ZiLOG is currently in patent litigation with Microchip. The company will incur substantial expenses in defense against these claims. In the event of a determination adverse to ZILG, the company’s business may be harmed.

However, to put this risk in perspective, we believe that if ZILG’s sales continue to improve, the company would become a likely buyout target for MCHP, since it would probably be cheaper for MCHP to just buy ZILG than to waste time and financial resources fighting them in court.

  • Extremely Competitive Industry Environment

The semiconductor industry is intensely competitive and is characterized by price erosion, rapid technological change and heightened competition in many markets. The industry consists of major domestic and international semiconductor companies, many of which have substantially greater financial and other resources than ZILG.

The one factor working in ZILG’s favor, even considering the competitive risk, is that ZiLOG is a major brand name in the semiconductor industry.

Upside Scenarios

Why might Wall Street get on the ZILG bandwagon? The potential, of course, lies in the rapid widespread adoption of flash-based reprogrammable MCUs.

Traditional ROM-based MCUs have to be programmed by the semi supplier, resulting in significant lead times and consequently, possible inventory obsolescence. The cost of flash-based MCUs is just now becoming competitive with ROM-based MCUs, so the segment is reaching a major inflection point. The attractiveness of flash is borne out by the fact that reprogrammable MCUs are the fastest-growing segment of the MCU market. Microchip Technologies is itself having great success with flash MCUs, sales of which were up 42% YoY as of the quarter ended Sept 30, 2006.

IF ZILG continues to make permanent inroads in the flash MCU space, its sales will increase significantly and the company’s valuation could also take a nice jump.

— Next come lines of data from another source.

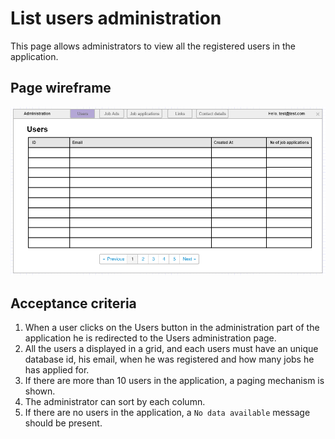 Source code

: # List users administration

This page allows administrators to view all the registered users in the application.

## Page wireframe

![Home Page](../assets/users-admin.png)

## Acceptance criteria

1. When a user clicks on the Users button in the administration part of the application he is redirected to the Users administration page.
2. All the users a displayed in a grid, and each users must have an unique database id, his email, when he was registered and how many jobs he has applied for.
3. If there are more than 10 users in the application, a paging mechanism is shown.
4. The administrator can sort by each column.
5. If there are no users in the application, a `No data available` message should be present.
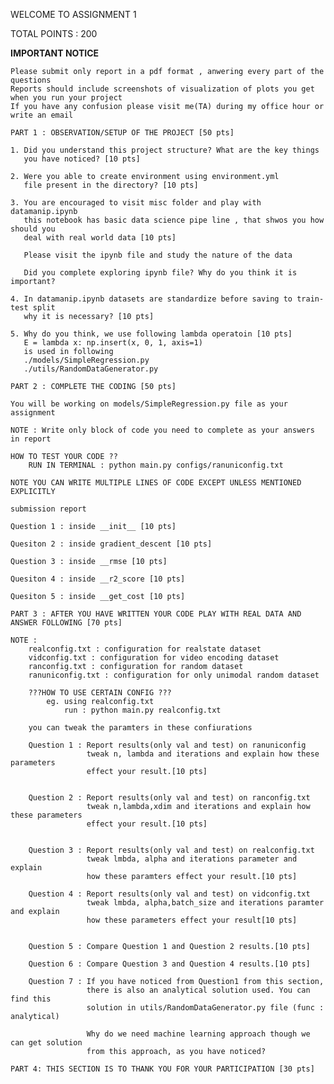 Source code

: WELCOME TO ASSIGNMENT 1

TOTAL POINTS : 200

**IMPORTANT NOTICE**
    
    Please submit only report in a pdf format , anwering every part of the questions 
    Reports should include screenshots of visualization of plots you get when you run your project
    If you have any confusion please visit me(TA) during my office hour or write an email
    

`PART 1 : OBSERVATION/SETUP OF THE PROJECT [50 pts]` 

    1. Did you understand this project structure? What are the key things 
       you have noticed? [10 pts]
       
    2. Were you able to create environment using environment.yml 
       file present in the directory? [10 pts]
       
    3. You are encouraged to visit misc folder and play with datamanip.ipynb 
       this notebook has basic data science pipe line , that shwos you how should you 
       deal with real world data [10 pts]
       
       Please visit the ipynb file and study the nature of the data
       
       Did you complete exploring ipynb file? Why do you think it is important?
    
    4. In datamanip.ipynb datasets are standardize before saving to train-test split
       why it is necessary? [10 pts]
       
    5. Why do you think, we use following lambda operatoin [10 pts]
       E = lambda x: np.insert(x, 0, 1, axis=1)
       is used in following 
       ./models/SimpleRegression.py
       ./utils/RandomDataGenerator.py
       

`PART 2 : COMPLETE THE CODING [50 pts]` 

    You will be working on models/SimpleRegression.py file as your assignment
    
    NOTE : Write only block of code you need to complete as your answers in report
    
    HOW TO TEST YOUR CODE ??
        RUN IN TERMINAL : python main.py configs/ranuniconfig.txt
    
    NOTE YOU CAN WRITE MULTIPLE LINES OF CODE EXCEPT UNLESS MENTIONED EXPLICITLY
    
    submission report
    
    Question 1 : inside __init__ [10 pts]
        
    Quesiton 2 : inside gradient_descent [10 pts]
    
    Question 3 : inside __rmse [10 pts]
    
    Quesiton 4 : inside __r2_score [10 pts]
    
    Quesiton 5 : inside __get_cost [10 pts]

`PART 3 : AFTER YOU HAVE WRITTEN YOUR CODE PLAY WITH REAL DATA AND ANSWER FOLLOWING [70 pts]`
    
    NOTE : 
        realconfig.txt : configuration for realstate dataset
        vidconfig.txt : configuration for video encoding dataset
        ranconfig.txt : configuration for random dataset
        ranuniconfig.txt : configuration for only unimodal random dataset
        
        ???HOW TO USE CERTAIN CONFIG ???
            eg. using realconfig.txt
                run : python main.py realconfig.txt
        
        you can tweak the paramters in these confiurations
        
        Question 1 : Report results(only val and test) on ranuniconfig
                     tweak n, lambda and iterations and explain how these parameters 
                     effect your result.[10 pts]
                     
                     
        Question 2 : Report results(only val and test) on ranconfig.txt
                     tweak n,lambda,xdim and iterations and explain how these parameters 
                     effect your result.[10 pts]
                     
        
        Question 3 : Report results(only val and test) on realconfig.txt
                     tweak lmbda, alpha and iterations parameter and explain 
                     how these paramters effect your result.[10 pts]
        
        Question 4 : Report results(only val and test) on vidconfig.txt
                     tweak lmbda, alpha,batch_size and iterations paramter and explain 
                     how these parameters effect your result[10 pts]
                     
        
        Question 5 : Compare Question 1 and Question 2 results.[10 pts]
        
        Question 6 : Compare Question 3 and Question 4 results.[10 pts]
        
        Question 7 : If you have noticed from Question1 from this section, 
                     there is also an analytical solution used. You can find this 
                     solution in utils/RandomDataGenerator.py file (func : analytical)
                     
                     Why do we need machine learning approach though we can get solution 
                     from this approach, as you have noticed?
                     

`PART 4: THIS SECTION IS TO THANK YOU FOR YOUR PARTICIPATION [30 pts]` 
        
                     
                     
                     
     
       
        
       
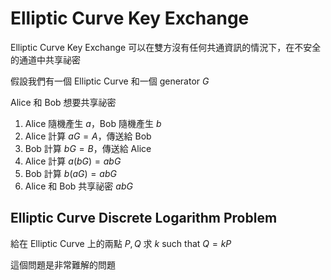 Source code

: # Elliptic Curve Key Exchange

Elliptic Curve Key Exchange 可以在雙方沒有任何共通資訊的情況下，在不安全的通道中共享祕密

假設我們有一個 Elliptic Curve 和一個 generator $G$

Alice 和 Bob 想要共享祕密

1. Alice 隨機產生 $a$，Bob 隨機產生 $b$
2. Alice 計算 $aG = A$，傳送給 Bob
3. Bob 計算 $bG = B$，傳送給 Alice
4. Alice 計算 $a(bG) = abG$
5. Bob 計算 $b(aG) = abG$
6. Alice 和 Bob 共享祕密 $abG$

## Elliptic Curve Discrete Logarithm Problem

給在 Elliptic Curve 上的兩點 $P, Q$ 求 $k$ such that $Q = kP$

這個問題是非常難解的問題
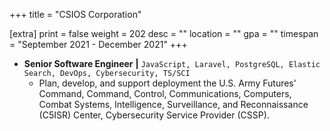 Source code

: +++
title = "CSIOS Corporation"

[extra]
print = false
weight = 202
desc = ""
location = ""
gpa = ""
timespan = "September 2021 - December 2021"
+++
* __Senior Software Engineer__ __\|__ `JavaScript, Laravel, PostgreSQL, Elastic Search, DevOps, Cybersecurity, TS/SCI`
  * Plan, develop, and support deployment the U.S. Army Futures' Command, Command, Control, Communications, Computers, Combat Systems, Intelligence, Surveillance, and Reconnaissance (C5ISR) Center, Cybersecurity Service Provider (CSSP).

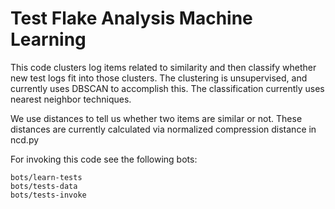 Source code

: # Test Flake Analysis Machine Learning

This code clusters log items related to similarity and then
classify whether new test logs fit into those clusters. The clustering
is unsupervised, and currently uses DBSCAN to accomplish this.
The classification currently uses nearest neighbor techniques.

We use distances to tell us whether two items are similar or not.
These distances are currently calculated via normalized compression
distance in ncd.py

For invoking this code see the following bots:

    bots/learn-tests
    bots/tests-data
    bots/tests-invoke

Upside and Downside Targets

A good comp for determining the upside in ZILG is its aforementioned rival, Microchip Technologies. For obvious reasons, one cannot casually apply MCHP’s multiples to ZILG to generate an upside target, because ZiLOG has a lot of work to do before it can ignite its top-line and perform even remotely as well as Microchip. However, it is clear that ZILG’s multiple can expand from here many times over, assuming modest sales growth. Over a two to three year time horizon, we think an attainable multiple would be 1.5x-2x EV/Sales, on $90 million in sales. This would place the stock’s value in the $10-$12 range.

On the downside, one can easily envision a complete erosion of legacy product revenue, a small share of the flash MCU market, and a little cash. Assuming continued erosion of the revenue base, we put the downside around $3/share. However, we should note that the CEO’s recent options were given at $4.30 per share, so we consider this scenario to be less likely than the potential upside.

Assuming a 60% chance of the upside scenario and a 40% chance for the downside case gives us an expected value of about $7/share, or about 60% upside.

There is, of course, still some question as to whether our probability weightings are justified, but another way of looking at this valuation is that we think the shares have about 30% downside and over 100% upside. This type of risk/reward is definitely something we would bet on, every single time.

The key thing to watch here is the continuation of company announcements surrounding the rollout of the Flash business.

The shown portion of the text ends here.